▸ **DIRECTIONS FOR THIS TASK**
Write out each record exactly as given, but do not include the pictures.

Start of TASK MATERIAL

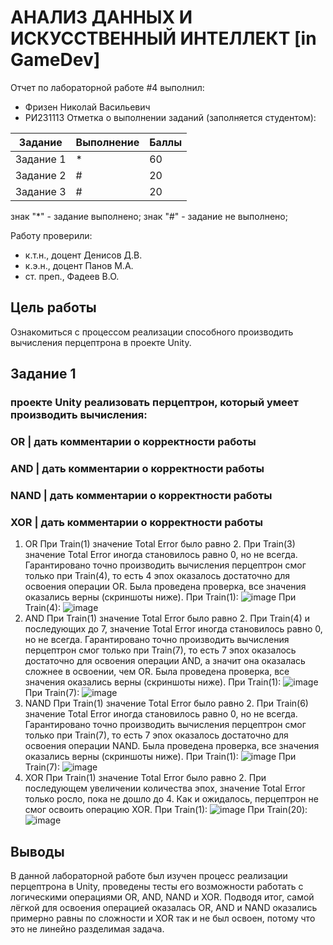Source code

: # АНАЛИЗ ДАННЫХ И ИСКУССТВЕННЫЙ ИНТЕЛЛЕКТ [in GameDev]
Отчет по лабораторной работе #4 выполнил:
- Фризен Николай Васильевич
- РИ231113
Отметка о выполнении заданий (заполняется студентом):

| Задание | Выполнение | Баллы |
| ------ | ------ | ------ |
| Задание 1 | * | 60 |
| Задание 2 | # | 20 |
| Задание 3 | # | 20 |

знак "*" - задание выполнено; знак "#" - задание не выполнено;

Работу проверили:
- к.т.н., доцент Денисов Д.В.
- к.э.н., доцент Панов М.А.
- ст. преп., Фадеев В.О.


## Цель работы
Ознакомиться с процессом реализации способного производить вычисления перцептрона в проекте Unity.

## Задание 1
###  проекте Unity реализовать перцептрон, который умеет производить вычисления:
### OR | дать комментарии о корректности работы
### AND | дать комментарии о корректности работы
### NAND | дать комментарии о корректности работы
### XOR | дать комментарии о корректности работы
1. OR
При Train(1) значение Total Error было равно 2. При Train(3) значение Total Error иногда становилось равно 0, но не всегда. Гарантировано точно производить вычисления перцептрон смог только при Train(4), то есть 4 эпох оказалось достаточно для освоения операции OR. Была проведена проверка, все значения оказались верны (скриншоты ниже).
При Train(1):
![image](https://github.com/user-attachments/assets/d779c22e-4b5f-4f10-94a6-719314e2ff49)
При Train(4):
![image](https://github.com/user-attachments/assets/374f9ffa-7c7b-4c90-bdda-fb9a6e6cb646)
2. AND
При Train(1) значение Total Error было равно 2. При Train(4) и последующих до 7, значение Total Error иногда становилось равно 0, но не всегда. Гарантировано точно производить вычисления перцептрон смог только при Train(7), то есть 7 эпох оказалось достаточно для освоения операции AND, а значит она оказалась сложнее в освоении, чем OR. Была проведена проверка, все значения оказались верны (скриншоты ниже).
При Train(1):
![image](https://github.com/user-attachments/assets/87d9a335-2d21-4ff1-bda9-a6ce9df17a75)
При Train(7):
![image](https://github.com/user-attachments/assets/0d01617a-623c-4560-8b4e-03189ec8be66)
3. NAND
При Train(1) значение Total Error было равно 2. При Train(6) значение Total Error иногда становилось равно 0, но не всегда. Гарантировано точно производить вычисления перцептрон смог только при Train(7), то есть 7 эпох оказалось достаточно для освоения операции NAND. Была проведена проверка, все значения оказались верны (скриншоты ниже).
При Train(1):
![image](https://github.com/user-attachments/assets/6ec9b379-9b3d-4316-ab35-961eadfc9afe)
При Train(7):
![image](https://github.com/user-attachments/assets/0d01617a-623c-4560-8b4e-03189ec8be66)
4. XOR
При Train(1) значение Total Error было равно 2. При последующем увеличении количества эпох, значение Total Error только росло, пока не дошло до 4. Как и ожидалось, перцептрон не смог освоить операцию XOR.
При Train(1):
![image](https://github.com/user-attachments/assets/19d6d082-648e-432a-91eb-3e8249804db2)
При Train(20):
![image](https://github.com/user-attachments/assets/f2fa957b-b2d8-48ae-82a3-a2130141918e)

## Выводы

В данной лабораторной работе был изучен процесс реализации перцептрона в Unity, проведены тесты его возможности работать с логическими операциями OR, AND, NAND и XOR. Подводя итог, самой лёгкой для освоения операцией оказалась OR, AND и NAND оказались примерно равны по сложности и XOR так и не был освоен, потому что это не линейно разделимая задача.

End of TASK MATERIAL

▸ **THE COMPLETED TASK**
Source code

: # АНАЛИЗ ДАННЫХ И ИСКУССТВЕННЫЙ ИНТЕЛЛЕКТ [in GameDev]
Отчет по лабораторной работе #4 выполнил:
- Фризен Николай Васильевич
- РИ231113
Отметка о выполнении заданий (заполняется студентом):

| Задание | Выполнение | Баллы |
| ------ | ------ | ------ |
| Задание 1 | * | 60 |
| Задание 2 | # | 20 |
| Задание 3 | # | 20 |

знак "*" - задание выполнено; знак "#" - задание не выполнено;

Работу проверили:
- к.т.н., доцент Денисов Д.В.
- к.э.н., доцент Панов М.А.
- ст. преп., Фадеев В.О.


## Цель работы
Ознакомиться с процессом реализации способного производить вычисления перцептрона в проекте Unity.

## Задание 1
###  проекте Unity реализовать перцептрон, который умеет производить вычисления:
### OR | дать комментарии о корректности работы
### AND | дать комментарии о корректности работы
### NAND | дать комментарии о корректности работы
### XOR | дать комментарии о корректности работы
1. OR
При Train(1) значение Total Error было равно 2. При Train(3) значение Total Error иногда становилось равно 0, но не всегда. Гарантировано точно производить вычисления перцептрон смог только при Train(4), то есть 4 эпох оказалось достаточно для освоения операции OR. Была проведена проверка, все значения оказались верны (скриншоты ниже).
При Train(1):
![image](https://github.com/user-attachments/assets/d779c22e-4b5f-4f10-94a6-719314e2ff49)
При Train(4):
![image](https://github.com/user-attachments/assets/374f9ffa-7c7b-4c90-bdda-fb9a6e6cb646)
2. AND
При Train(1) значение Total Error было равно 2. При Train(4) и последующих до 7, значение Total Error иногда становилось равно 0, но не всегда. Гарантировано точно производить вычисления перцептрон смог только при Train(7), то есть 7 эпох оказалось достаточно для освоения операции AND, а значит она оказалась сложнее в освоении, чем OR. Была проведена проверка, все значения оказались верны (скриншоты ниже).
При Train(1):
![image](https://github.com/user-attachments/assets/87d9a335-2d21-4ff1-bda9-a6ce9df17a75)
При Train(7):
![image](https://github.com/user-attachments/assets/0d01617a-623c-4560-8b4e-03189ec8be66)
3. NAND
При Train(1) значение Total Error было равно 2. При Train(6) значение Total Error иногда становилось равно 0, но не всегда. Гарантировано точно производить вычисления перцептрон смог только при Train(7), то есть 7 эпох оказалось достаточно для освоения операции NAND. Была проведена проверка, все значения оказались верны (скриншоты ниже).
При Train(1):
![image](https://github.com/user-attachments/assets/6ec9b379-9b3d-4316-ab35-961eadfc9afe)
При Train(7):
![image](https://github.com/user-attachments/assets/0d01617a-623c-4560-8b4e-03189ec8be66)
4. XOR
При Train(1) значение Total Error было равно 2. При последующем увеличении количества эпох, значение Total Error только росло, пока не дошло до 4. Как и ожидалось, перцептрон не смог освоить операцию XOR.
При Train(1):
![image](https://github.com/user-attachments/assets/19d6d082-648e-432a-91eb-3e8249804db2)
При Train(20):
![image](https://github.com/user-attachments/assets/f2fa957b-b2d8-48ae-82a3-a2130141918e)

## Выводы

В данной лабораторной работе был изучен процесс реализации перцептрона в Unity, проведены тесты его возможности работать с логическими операциями OR, AND, NAND и XOR. Подводя итог, самой лёгкой для освоения операцией оказалась OR, AND и NAND оказались примерно равны по сложности и XOR так и не был освоен, потому что это не линейно разделимая задача.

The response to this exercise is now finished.